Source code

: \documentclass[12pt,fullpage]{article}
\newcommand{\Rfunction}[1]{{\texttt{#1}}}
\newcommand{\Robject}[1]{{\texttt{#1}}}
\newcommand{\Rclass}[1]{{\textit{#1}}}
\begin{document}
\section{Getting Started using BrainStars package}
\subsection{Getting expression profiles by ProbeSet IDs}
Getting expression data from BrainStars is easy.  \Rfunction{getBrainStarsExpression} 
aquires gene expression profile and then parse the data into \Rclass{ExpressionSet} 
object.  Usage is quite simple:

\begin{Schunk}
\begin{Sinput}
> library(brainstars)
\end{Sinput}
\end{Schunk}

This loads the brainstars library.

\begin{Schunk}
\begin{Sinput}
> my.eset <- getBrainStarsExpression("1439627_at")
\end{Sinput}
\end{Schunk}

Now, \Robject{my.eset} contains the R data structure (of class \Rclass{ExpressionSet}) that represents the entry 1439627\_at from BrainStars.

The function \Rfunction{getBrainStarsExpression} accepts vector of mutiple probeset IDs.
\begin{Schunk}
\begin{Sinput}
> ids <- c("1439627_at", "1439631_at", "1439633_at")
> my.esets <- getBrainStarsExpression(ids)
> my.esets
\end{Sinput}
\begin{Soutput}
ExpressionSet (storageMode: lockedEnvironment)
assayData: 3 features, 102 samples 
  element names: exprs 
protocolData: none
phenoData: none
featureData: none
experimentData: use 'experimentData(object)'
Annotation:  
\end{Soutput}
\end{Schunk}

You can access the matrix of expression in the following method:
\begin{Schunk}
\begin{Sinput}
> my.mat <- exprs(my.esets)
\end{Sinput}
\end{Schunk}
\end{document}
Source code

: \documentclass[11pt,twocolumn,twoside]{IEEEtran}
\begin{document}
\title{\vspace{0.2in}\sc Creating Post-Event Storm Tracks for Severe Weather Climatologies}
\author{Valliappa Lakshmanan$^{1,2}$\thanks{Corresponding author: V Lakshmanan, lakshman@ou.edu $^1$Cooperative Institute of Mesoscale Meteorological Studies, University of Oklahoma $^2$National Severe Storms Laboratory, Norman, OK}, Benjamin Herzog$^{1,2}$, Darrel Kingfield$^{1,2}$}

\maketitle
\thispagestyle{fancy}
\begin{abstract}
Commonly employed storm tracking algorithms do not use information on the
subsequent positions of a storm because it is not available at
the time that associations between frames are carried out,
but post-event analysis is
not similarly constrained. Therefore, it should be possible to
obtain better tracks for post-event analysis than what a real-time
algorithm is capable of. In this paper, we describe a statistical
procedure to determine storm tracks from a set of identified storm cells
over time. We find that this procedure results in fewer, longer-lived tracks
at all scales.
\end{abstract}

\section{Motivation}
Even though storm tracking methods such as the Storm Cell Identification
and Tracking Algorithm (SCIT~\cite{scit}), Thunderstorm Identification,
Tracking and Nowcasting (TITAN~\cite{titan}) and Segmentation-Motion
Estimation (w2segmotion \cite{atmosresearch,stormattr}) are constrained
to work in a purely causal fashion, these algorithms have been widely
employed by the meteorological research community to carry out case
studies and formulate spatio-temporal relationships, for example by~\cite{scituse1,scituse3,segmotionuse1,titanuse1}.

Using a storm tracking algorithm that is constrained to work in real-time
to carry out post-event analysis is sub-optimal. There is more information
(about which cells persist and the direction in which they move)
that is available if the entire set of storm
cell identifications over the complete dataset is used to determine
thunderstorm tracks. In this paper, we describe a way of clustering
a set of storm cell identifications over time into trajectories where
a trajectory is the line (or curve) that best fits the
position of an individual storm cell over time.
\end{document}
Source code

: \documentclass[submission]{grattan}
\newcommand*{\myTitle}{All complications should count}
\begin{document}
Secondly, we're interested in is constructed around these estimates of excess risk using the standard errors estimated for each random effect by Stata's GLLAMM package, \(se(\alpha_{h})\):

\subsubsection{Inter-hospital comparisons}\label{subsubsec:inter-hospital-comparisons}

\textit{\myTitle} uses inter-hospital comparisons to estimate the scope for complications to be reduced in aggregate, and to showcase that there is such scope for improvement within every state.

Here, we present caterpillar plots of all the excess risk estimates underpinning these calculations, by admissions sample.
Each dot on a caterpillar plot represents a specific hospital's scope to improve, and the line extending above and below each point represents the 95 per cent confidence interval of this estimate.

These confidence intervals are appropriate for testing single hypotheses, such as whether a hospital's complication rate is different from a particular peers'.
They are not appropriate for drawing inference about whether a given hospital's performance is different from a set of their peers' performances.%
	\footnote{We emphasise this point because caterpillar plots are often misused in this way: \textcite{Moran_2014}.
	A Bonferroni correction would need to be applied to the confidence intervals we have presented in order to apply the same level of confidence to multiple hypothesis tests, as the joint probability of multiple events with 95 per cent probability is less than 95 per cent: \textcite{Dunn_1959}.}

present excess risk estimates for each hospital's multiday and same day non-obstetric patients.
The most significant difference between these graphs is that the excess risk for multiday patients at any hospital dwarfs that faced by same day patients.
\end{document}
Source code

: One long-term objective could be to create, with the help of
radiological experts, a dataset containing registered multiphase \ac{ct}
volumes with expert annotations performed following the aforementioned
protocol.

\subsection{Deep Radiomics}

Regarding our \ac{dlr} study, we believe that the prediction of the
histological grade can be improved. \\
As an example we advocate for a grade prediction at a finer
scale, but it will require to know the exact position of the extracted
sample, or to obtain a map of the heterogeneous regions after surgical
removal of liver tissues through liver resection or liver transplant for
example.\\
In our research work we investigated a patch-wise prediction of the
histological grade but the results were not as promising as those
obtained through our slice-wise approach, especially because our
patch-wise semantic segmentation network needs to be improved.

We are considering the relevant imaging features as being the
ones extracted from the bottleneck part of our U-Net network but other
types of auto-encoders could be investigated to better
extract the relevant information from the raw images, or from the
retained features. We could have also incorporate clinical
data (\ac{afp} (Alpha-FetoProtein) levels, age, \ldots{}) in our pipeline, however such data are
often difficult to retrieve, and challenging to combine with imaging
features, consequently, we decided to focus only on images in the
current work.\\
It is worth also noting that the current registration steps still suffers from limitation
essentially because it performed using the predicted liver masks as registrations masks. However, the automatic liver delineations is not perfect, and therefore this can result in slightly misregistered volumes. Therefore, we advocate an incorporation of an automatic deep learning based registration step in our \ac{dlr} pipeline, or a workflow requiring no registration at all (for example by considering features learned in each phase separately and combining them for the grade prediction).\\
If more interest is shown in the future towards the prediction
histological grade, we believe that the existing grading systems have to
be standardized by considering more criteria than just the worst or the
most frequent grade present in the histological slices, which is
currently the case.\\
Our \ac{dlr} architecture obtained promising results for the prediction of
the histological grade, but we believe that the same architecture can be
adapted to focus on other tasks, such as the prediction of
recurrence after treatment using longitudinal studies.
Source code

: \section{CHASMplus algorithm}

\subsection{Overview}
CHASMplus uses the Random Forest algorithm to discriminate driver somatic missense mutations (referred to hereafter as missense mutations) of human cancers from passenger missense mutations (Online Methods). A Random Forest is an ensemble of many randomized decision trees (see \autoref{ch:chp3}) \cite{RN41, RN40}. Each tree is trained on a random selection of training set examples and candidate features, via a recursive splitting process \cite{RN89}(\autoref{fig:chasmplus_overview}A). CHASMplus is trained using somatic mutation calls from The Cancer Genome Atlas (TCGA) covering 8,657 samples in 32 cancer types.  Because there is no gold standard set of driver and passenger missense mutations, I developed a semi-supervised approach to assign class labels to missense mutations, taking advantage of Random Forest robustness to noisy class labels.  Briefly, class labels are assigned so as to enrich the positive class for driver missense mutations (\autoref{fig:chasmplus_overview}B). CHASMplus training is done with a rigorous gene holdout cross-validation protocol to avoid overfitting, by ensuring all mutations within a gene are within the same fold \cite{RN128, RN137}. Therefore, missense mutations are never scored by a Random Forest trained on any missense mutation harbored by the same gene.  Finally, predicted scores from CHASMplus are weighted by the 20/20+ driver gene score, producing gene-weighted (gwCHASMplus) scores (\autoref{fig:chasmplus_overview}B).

**TASK ITEM**
Every line above that includes the string "identifications" should be counted, and the answer should be that number only.

**OUTPUT**
2